You generally can't deduct in one year the entire cost of property you acquired, produced, or improved and placed in service for use either in your trade or business or to produce income if the property is a capital expenditure. Instead, you generally must depreciate such property. Depreciation is the recovery of the cost of the property over a number of years. You deduct a part of the cost every year until you fully recover its cost. You may be able to elect under section 179 to recover all or part of the cost of qualifying property up to a limit, by deducting it in the year you place the qualifying property in service. For more information, refer to Publication 946, How to Depreciate Property.
Depreciable or Not Depreciable
The kinds of property that you can depreciate include machinery, equipment, buildings, vehicles, and furniture. You can't claim depreciation on property held for personal purposes. If you use property, such as a car, for both business or investment and personal purposes, you can depreciate only the business or investment use portion. Land is never depreciable, although buildings and certain land improvements may be.
You may depreciate property that meets all five of the following tests:
- It must be property you own.
- It must be used in a business or income-producing activity.

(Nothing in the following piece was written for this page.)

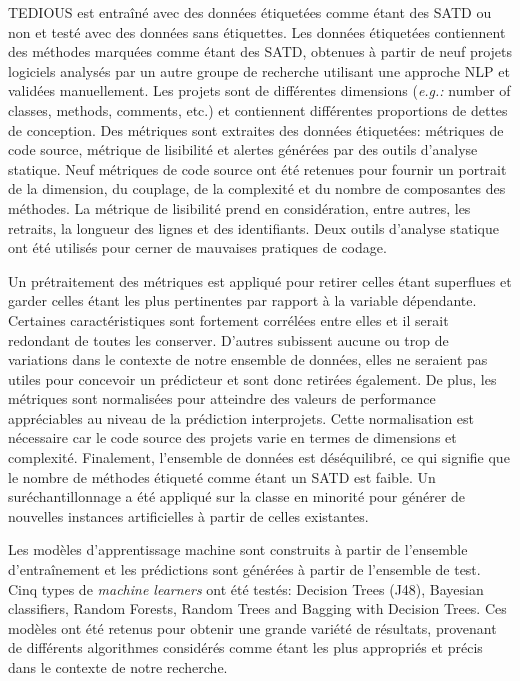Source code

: \ac{TEDIOUS} est entra\^{i}n\'{e} avec des donn\'{e}es \'{e}tiquet\'{e}es comme \'{e}tant des \ac{SATD} ou non et test\'{e} avec des donn\'{e}es sans \'{e}tiquettes. Les donn\'{e}es \'{e}tiquet\'{e}es contiennent des m\'{e}thodes marqu\'{e}es comme \'{e}tant des \ac{SATD}, obtenues \`{a} partir de neuf projets logiciels analys\'{e}s par un autre groupe de recherche utilisant une approche \ac{NLP} et valid\'{e}es manuellement. Les projets sont de diff\'{e}rentes dimensions (\emph{e.g.:} number of classes, methods, comments, etc.) et contiennent diff\'{e}rentes proportions de dettes de conception. Des m\'{e}triques sont extraites des donn\'{e}es \'{e}tiquet\'{e}es: m\'{e}triques de code source, m\'{e}trique  de lisibilit\'{e} et alertes g\'{e}n\'{e}r\'{e}es par des outils d'analyse statique. Neuf m\'{e}triques de code source ont \'{e}t\'{e} retenues pour fournir un portrait de la dimension, du couplage, de la complexit\'{e} et du nombre de composantes des m\'{e}thodes. La m\'{e}trique de lisibilit\'{e} prend en consid\'{e}ration, entre autres, les retraits, la longueur des lignes et des identifiants. Deux outils d'analyse statique ont \'{e}t\'{e} utilis\'{e}s pour cerner de mauvaises pratiques de codage. \par

Un pr\'{e}traitement des m\'{e}triques est appliqu\'{e} pour retirer celles \'{e}tant superflues et garder celles \'{e}tant les plus pertinentes par rapport \`{a} la variable d\'{e}pendante. Certaines caract\'{e}ristiques sont fortement corr\'{e}l\'{e}es entre elles et il serait redondant de toutes les conserver. D'autres subissent aucune ou trop de variations dans le contexte de notre ensemble de donn\'{e}es, elles ne seraient pas utiles pour concevoir un pr\'{e}dicteur et sont donc retir\'{e}es \'{e}galement. De plus, les m\'{e}triques sont normalis\'{e}es pour atteindre des valeurs de performance appr\'{e}ciables au niveau de la pr\'{e}diction interprojets. Cette normalisation est n\'{e}cessaire car le code source des projets varie en termes de dimensions et complexit\'{e}. Finalement, l'ensemble de donn\'{e}es est d\'{e}s\'{e}quilibr\'{e}, ce qui signifie que le nombre de m\'{e}thodes \'{e}tiquet\'{e} comme \'{e}tant un \ac{SATD} est faible. Un sur\'{e}chantillonnage a \'{e}t\'{e} appliqu\'{e} sur la classe en minorit\'{e} pour g\'{e}n\'{e}rer de nouvelles instances artificielles \`{a} partir de celles existantes. \par

Les mod\`{e}les d'apprentissage machine sont construits \`{a} partir de l'ensemble d'entra\^{i}nement et les pr\'{e}dictions sont g\'{e}n\'{e}r\'{e}es \`{a} partir de l'ensemble de test. Cinq types de \emph{machine learners} ont \'{e}t\'{e} test\'{e}s: Decision Trees (J48), Bayesian classifiers, Random Forests, Random Trees and Bagging with Decision Trees. Ces mod\`{e}les ont \'{e}t\'{e} retenus pour obtenir une grande vari\'{e}t\'{e} de r\'{e}sultats, provenant de diff\'{e}rents algorithmes consid\'{e}r\'{e}s comme \'{e}tant les plus appropri\'{e}s et pr\'{e}cis dans le contexte de notre recherche. \par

- It must have a determinable useful life.
- It must be expected to last more than one year.
- It must not be excepted property. Excepted property (as described in Publication 946, How to Depreciate Property) includes certain intangible property, certain term interests, and property placed in service and disposed of in the same year.
ACRS or MACRS
Generally, if you're depreciating property you placed in service before 1987, you must use the Accelerated Cost Recovery System (ACRS) or the same method you used in the past. For property placed in service after 1986, you generally must use the Modified Accelerated Cost Recovery System (MACRS).